On the human side, there's Daedalus, the master craftsman best known as the architect of his son Icarus' ill-fated wings but who also invented a myriad of other things, including the Minotaur's labyrinth.
The character of Daedalus, Mayor said, may stand in as a conglomerate of pioneering inventors and craftspeople so admired by the Greeks. Interestingly, the oldest known image of Daedalus in the archaeological record appears on an Etruscan pot, meaning that quite early on his legend spread from Greece to Italy (and pictured on that pot alongside him? Ever-resourceful Medea, popping up yet again).
Another story envisions ships that can steer themselves to any location on earth: proto-GPS.
Then there's the infamous Pandora, who, the ancient sources are clear, was not a flesh-and-blood human but rather an automaton, built and sent by the gods to open her jar and let misery into the mortal world. Ancient visual depictions of Pandora included in the book show her with a vaguely creepy smile and a static, doll-like position, intensifying the "uncanny" feelings generated when encountering an eerily lifelike replica. Mayor ties Pandora to later depictions of nefarious "fembots" in literature and film.
"Gods and Robots" also delves into references to later (but still ancient) devices and inventions that could, potentially, have actually existed, including statues that seemed to sing, primitive batteries, artificial flying devices and, in one memorable chronicle, a giant mechanized, slime-oozing snail.
And it seems since time immemorial, humans have desired mastery over the natural world and their own mortality. Mayor delves into some ancient examples of humans attempting to secure eternal life and the consequences of those attempts.
As a historian of science, Mayor said her research looks for the "first inklings" of science in premodern societies.
"I'm always trying to push it back, looking at ancient accounts for the first germs of historic and scientific reality," she said. "I especially like to look for evidence in nature and the natural world. People were very keen observers and tried to rationally account for things, to speculate."
When asked who her target audience for "Gods and Robots" was, Mayor, who's also the author of "Greek Fire, Poison Arrows & Scorpion Bombs: Biological and Chemical Warfare in the Ancient World," among other publications, laughed.

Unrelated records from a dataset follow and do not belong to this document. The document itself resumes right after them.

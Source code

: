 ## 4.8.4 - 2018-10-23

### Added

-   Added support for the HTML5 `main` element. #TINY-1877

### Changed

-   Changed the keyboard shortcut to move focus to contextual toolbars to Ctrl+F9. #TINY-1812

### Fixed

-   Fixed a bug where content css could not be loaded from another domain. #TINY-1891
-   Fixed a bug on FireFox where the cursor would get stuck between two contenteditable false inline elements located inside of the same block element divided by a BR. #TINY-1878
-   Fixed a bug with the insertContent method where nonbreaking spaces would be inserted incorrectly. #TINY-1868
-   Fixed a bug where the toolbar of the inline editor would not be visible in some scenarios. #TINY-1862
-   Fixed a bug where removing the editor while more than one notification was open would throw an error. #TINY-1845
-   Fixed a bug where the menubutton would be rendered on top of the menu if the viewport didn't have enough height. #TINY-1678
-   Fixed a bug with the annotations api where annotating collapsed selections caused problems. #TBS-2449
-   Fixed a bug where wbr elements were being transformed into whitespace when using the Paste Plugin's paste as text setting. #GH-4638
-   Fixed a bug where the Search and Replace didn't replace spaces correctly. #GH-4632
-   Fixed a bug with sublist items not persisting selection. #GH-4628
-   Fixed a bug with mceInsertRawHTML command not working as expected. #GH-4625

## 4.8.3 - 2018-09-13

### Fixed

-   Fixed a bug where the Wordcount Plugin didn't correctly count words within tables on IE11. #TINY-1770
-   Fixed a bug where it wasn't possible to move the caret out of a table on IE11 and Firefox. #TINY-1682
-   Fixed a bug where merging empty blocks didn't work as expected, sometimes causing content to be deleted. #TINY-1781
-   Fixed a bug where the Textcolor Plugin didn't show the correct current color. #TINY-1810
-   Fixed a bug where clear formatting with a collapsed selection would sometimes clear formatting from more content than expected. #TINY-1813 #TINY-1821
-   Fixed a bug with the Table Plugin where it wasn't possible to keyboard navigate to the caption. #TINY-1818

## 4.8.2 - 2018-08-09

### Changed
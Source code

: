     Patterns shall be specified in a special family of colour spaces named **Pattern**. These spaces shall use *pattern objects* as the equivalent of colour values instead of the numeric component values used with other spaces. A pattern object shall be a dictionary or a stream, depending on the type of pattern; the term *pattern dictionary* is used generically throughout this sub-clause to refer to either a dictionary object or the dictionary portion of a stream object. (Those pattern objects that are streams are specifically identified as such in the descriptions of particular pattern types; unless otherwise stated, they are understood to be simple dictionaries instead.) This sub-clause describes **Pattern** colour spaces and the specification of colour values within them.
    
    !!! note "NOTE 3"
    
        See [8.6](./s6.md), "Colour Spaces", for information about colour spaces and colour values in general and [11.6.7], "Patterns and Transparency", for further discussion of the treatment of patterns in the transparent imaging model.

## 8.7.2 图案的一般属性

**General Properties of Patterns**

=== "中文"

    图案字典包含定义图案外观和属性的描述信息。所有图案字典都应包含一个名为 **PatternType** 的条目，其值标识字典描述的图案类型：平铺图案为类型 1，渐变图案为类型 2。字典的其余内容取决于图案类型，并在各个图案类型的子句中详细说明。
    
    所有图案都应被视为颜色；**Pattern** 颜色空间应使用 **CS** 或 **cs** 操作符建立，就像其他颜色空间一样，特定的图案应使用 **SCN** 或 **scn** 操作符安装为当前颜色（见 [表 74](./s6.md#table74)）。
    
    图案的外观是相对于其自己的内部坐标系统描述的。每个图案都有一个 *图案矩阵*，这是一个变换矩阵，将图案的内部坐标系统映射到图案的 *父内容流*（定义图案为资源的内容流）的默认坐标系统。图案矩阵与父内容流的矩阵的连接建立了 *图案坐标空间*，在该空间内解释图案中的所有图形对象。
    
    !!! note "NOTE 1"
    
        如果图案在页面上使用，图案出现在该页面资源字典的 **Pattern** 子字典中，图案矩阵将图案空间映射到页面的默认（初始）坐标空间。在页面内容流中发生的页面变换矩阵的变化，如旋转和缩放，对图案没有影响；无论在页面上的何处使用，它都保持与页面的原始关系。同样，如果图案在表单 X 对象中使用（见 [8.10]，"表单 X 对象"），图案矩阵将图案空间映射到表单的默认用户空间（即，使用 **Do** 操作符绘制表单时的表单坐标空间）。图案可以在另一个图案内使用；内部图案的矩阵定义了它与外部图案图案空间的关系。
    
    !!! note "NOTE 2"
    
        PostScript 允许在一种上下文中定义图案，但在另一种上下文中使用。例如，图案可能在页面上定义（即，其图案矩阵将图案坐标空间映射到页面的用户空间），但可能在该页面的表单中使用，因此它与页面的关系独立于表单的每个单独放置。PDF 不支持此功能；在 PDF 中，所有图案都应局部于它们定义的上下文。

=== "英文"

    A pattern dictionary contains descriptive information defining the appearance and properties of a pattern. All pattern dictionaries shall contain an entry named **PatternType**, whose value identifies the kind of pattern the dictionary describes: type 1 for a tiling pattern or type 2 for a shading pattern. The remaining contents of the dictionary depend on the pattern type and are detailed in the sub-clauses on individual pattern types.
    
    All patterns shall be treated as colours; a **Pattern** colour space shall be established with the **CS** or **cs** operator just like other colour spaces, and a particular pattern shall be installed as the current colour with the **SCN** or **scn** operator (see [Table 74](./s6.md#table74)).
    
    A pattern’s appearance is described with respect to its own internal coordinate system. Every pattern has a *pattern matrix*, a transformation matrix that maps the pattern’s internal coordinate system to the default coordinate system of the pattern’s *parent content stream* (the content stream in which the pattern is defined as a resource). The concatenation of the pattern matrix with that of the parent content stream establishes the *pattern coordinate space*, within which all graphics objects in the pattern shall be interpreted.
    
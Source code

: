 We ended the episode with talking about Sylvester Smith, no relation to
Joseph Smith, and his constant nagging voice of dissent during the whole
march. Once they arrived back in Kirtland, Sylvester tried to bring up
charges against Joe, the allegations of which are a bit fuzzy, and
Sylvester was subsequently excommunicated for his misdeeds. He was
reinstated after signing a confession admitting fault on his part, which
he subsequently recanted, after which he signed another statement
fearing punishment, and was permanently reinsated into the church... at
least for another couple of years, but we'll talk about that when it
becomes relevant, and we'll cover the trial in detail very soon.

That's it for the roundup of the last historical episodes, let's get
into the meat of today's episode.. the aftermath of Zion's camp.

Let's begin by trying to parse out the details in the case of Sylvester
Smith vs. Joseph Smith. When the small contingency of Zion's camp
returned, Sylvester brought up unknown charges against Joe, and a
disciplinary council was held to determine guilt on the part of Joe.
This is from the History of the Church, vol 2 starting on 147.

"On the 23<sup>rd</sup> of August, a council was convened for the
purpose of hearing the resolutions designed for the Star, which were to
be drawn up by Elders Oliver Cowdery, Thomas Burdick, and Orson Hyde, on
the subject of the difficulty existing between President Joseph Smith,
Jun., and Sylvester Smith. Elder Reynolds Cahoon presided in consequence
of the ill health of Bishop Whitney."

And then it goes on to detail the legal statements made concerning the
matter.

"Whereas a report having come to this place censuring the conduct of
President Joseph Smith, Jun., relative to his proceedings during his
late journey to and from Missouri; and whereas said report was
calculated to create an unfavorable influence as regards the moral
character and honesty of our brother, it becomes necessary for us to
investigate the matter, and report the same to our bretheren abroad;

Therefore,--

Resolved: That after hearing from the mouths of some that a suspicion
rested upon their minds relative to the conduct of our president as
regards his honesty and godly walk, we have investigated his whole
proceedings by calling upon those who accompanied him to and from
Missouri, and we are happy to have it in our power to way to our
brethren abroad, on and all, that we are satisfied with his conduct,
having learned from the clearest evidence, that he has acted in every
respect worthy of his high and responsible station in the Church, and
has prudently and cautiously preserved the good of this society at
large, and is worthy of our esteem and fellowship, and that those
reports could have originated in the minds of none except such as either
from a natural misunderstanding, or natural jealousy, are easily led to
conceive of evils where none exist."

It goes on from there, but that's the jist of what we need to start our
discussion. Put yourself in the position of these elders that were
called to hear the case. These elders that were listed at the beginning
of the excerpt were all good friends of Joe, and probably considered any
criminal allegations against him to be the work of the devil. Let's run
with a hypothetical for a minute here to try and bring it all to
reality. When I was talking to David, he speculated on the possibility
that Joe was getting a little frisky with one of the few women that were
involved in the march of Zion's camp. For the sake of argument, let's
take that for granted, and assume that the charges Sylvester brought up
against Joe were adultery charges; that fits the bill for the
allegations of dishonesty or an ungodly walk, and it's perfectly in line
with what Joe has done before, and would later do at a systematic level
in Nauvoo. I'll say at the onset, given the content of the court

"Me! I try to work on books about things that I want to know more about," she said. Published by Princeton University Press, the book is academic in content but easily accessible to general readers, whether or not they have much background knowledge in mythology, ancient history or technology. Mayor said she is especially gratified by the positive response she's received from readers with expertise in current AI technology.
Greek mythology remains resonate and popular because it seems to contain profound truths about the world and human nature. Its insights into the benefits and dangers of scientific advancements, technological developments and "playing God," she said, are no different.
The stories have "surprising relevance" today, she said. Crafty god Haephastus' automated labor-saving devices are charming and fun in the divine realm, she noted, but quickly go awry once humans get their hands on them.
"Maybe the myths are suggesting that AI is interesting but that we really need to think about the consequences," she said.